Le chœur sur la main Par Anne Stevens
/ 1 décembre 2010
Version Flash ici
La notion de chœur amateur est paradoxale
: par l’étymologie même du mot, il s’agit de personnes qui font
une activité pour l’amour de l’art (latin amator, du verbe
amare, aimer). Donc, un chœur amateur pourrait être formé de
personnes qui se réunissent tout bonnement chez les uns ou les autres
pour chanter, parce qu’elles aiment ça, un point c’est tout. Pourtant,
ce n’est pas ce qu’on entend généralement par « chœur amateur
». La plupart du temps, seuls les choristes eux-mêmes sont des amateurs,
n’étant pas rémunérés pour leurs services, même s’ils atteignent
parfois un niveau approchant celui de professionnels. Les choristes
amateurs ne sont pas non plus des bénévoles, car ils sont de prime
abord les principaux bénéficiaires de leur activité musicale.

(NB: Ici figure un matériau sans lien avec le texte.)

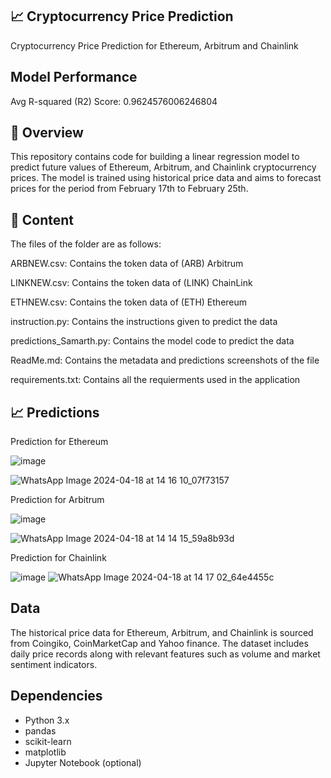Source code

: ## 📈 Cryptocurrency Price Prediction
 Cryptocurrency Price Prediction for Ethereum, Arbitrum and Chainlink

## Model Performance
Avg R-squared (R2) Score: 0.9624576006246804

## 📝 Overview
This repository contains code for building a linear regression model to predict future values of Ethereum, Arbitrum, and Chainlink cryptocurrency prices. The model is trained using historical price data and aims to forecast prices for the period from February 17th to February 25th.

## 📁 Content

The files of the folder are as follows:

ARBNEW.csv: Contains the token data of (ARB) Arbitrum

LINKNEW.csv: Contains the token data of (LINK) ChainLink

ETHNEW.csv: Contains the token data of (ETH) Ethereum

instruction.py: Contains the instructions given to predict the data

predictions_Samarth.py: Contains the model code to predict the data

ReadMe.md: Contains the metadata and predictions screenshots of the file

requirements.txt: Contains all the requierments used in the application

## 📈 Predictions
Prediction for Ethereum

![image](https://github.com/Samarthkr2003/Predictions_Samarth/assets/89212505/114cc408-8368-4f59-af3a-1d65c88365b6)

![WhatsApp Image 2024-04-18 at 14 16 10_07f73157](https://github.com/broadsword0007D/blaze-quant-challenge/assets/89212505/c126842e-4f7f-4836-bdde-e80d39fe1021)





Prediction for Arbitrum

![image](https://github.com/Samarthkr2003/Predictions_Samarth/assets/89212505/159b20c4-b521-414c-8ca2-3fb5dcdc2342)

![WhatsApp Image 2024-04-18 at 14 14 15_59a8b93d](https://github.com/broadsword0007D/blaze-quant-challenge/assets/89212505/aa771eb5-7869-4225-95b3-6615f839010a)



Prediction for Chainlink

![image](https://github.com/Samarthkr2003/Predictions_Samarth/assets/89212505/8937403a-cc09-41cc-86b9-508c4b9f7250)
![WhatsApp Image 2024-04-18 at 14 17 02_64e4455c](https://github.com/broadsword0007D/blaze-quant-challenge/assets/89212505/a5869732-c3bf-4325-86a5-ffcf94ac5468)



## Data
The historical price data for Ethereum, Arbitrum, and Chainlink is sourced from Coingiko, CoinMarketCap and Yahoo finance. The dataset includes daily price records along with relevant features such as volume and market sentiment indicators.

## Dependencies
- Python 3.x
- pandas
- scikit-learn
- matplotlib
- Jupyter Notebook (optional)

Paradoxalement, si les choristes eux-mêmes
sont des amateurs, on peut se demander si ce qualificatif est justifié
pour les chœurs en tant que tels, dès lors qu’ils ne donnent pas
de concerts gratuits, mais font payer aux auditeurs le privilège de
les écouter. Et pourquoi donner des concerts payants ? En fait, un
chœur, aussi amateur soit-il, a peu de chances de survivre s’il ne
donne pas de concerts, ne se fait pas connaître et n’attire pas ainsi
de nouveaux membres. Les concerts donnent une impulsion et un but à
l’activité chorale, et ils permettent également de recruter des
choristes pour remplacer ceux qui partent. Or, parler de concerts, c’est
parler d’argent. Les choristes ne gagnent pas leur vie en chantant,
mais le chœur, si !
Produire un concert, cela signifie, entre
autres : louer une salle, embaucher des instrumentistes ou des solistes,
imprimer des affiches et des billets… Même si le chœur ne déploie
que de modestes moyens, il devra budgéter chacune de ses activités
de façon très serrée. D’autre part, en dehors même des concerts,
un chœur fait face à de grosses dépenses : engager un chef et un
pianiste-répétiteur, louer un local de répétition… Le produit
de la vente des billets de concert suffira peut-être à dégager un
petit bénéfice, mais rarement à financer les activités courantes
du chœur.
Contrairement aux professionnels, qui
reçoivent des bourses et des subventions – fort maigres, certes –,
les amateurs n’ont que rarement accès à une aide financière. Ils
peuvent se prévaloir du programme de subventions de contrepartie de
Placements Culture, d’un programme du Conseil des arts et des lettres
du Québec (CALQ), demander une bourse à la Fondation Liette-Turner
ou tenter leur chance au concours de l’Association des communautés
chorales canadiennes. Sous certaines conditions, le CALQ peut subventionner
la production d’un concert.
D’après Louis Lavigueur, directeur
musical du Chœur polyphonique de Montréal, cette situation n’est
pas chose nouvelle, et il y a belle lurette que les chœurs amateurs
doivent se débrouiller. Alors, comment font-ils pour rester à flot
? Il y a les cotisations des membres, les dons, la publicité dans les
programmes de concerts, les soupers spaghetti, les bazars, voire des
lave-autos ou la location d’estrades… ou, plus rarement, un contrat
avec un lieu de culte ou un orchestre professionnel. Bien évidemment,
plus les projets du chœur sont ambitieux, plus il devra faire preuve
de créativité dans ses efforts de financement.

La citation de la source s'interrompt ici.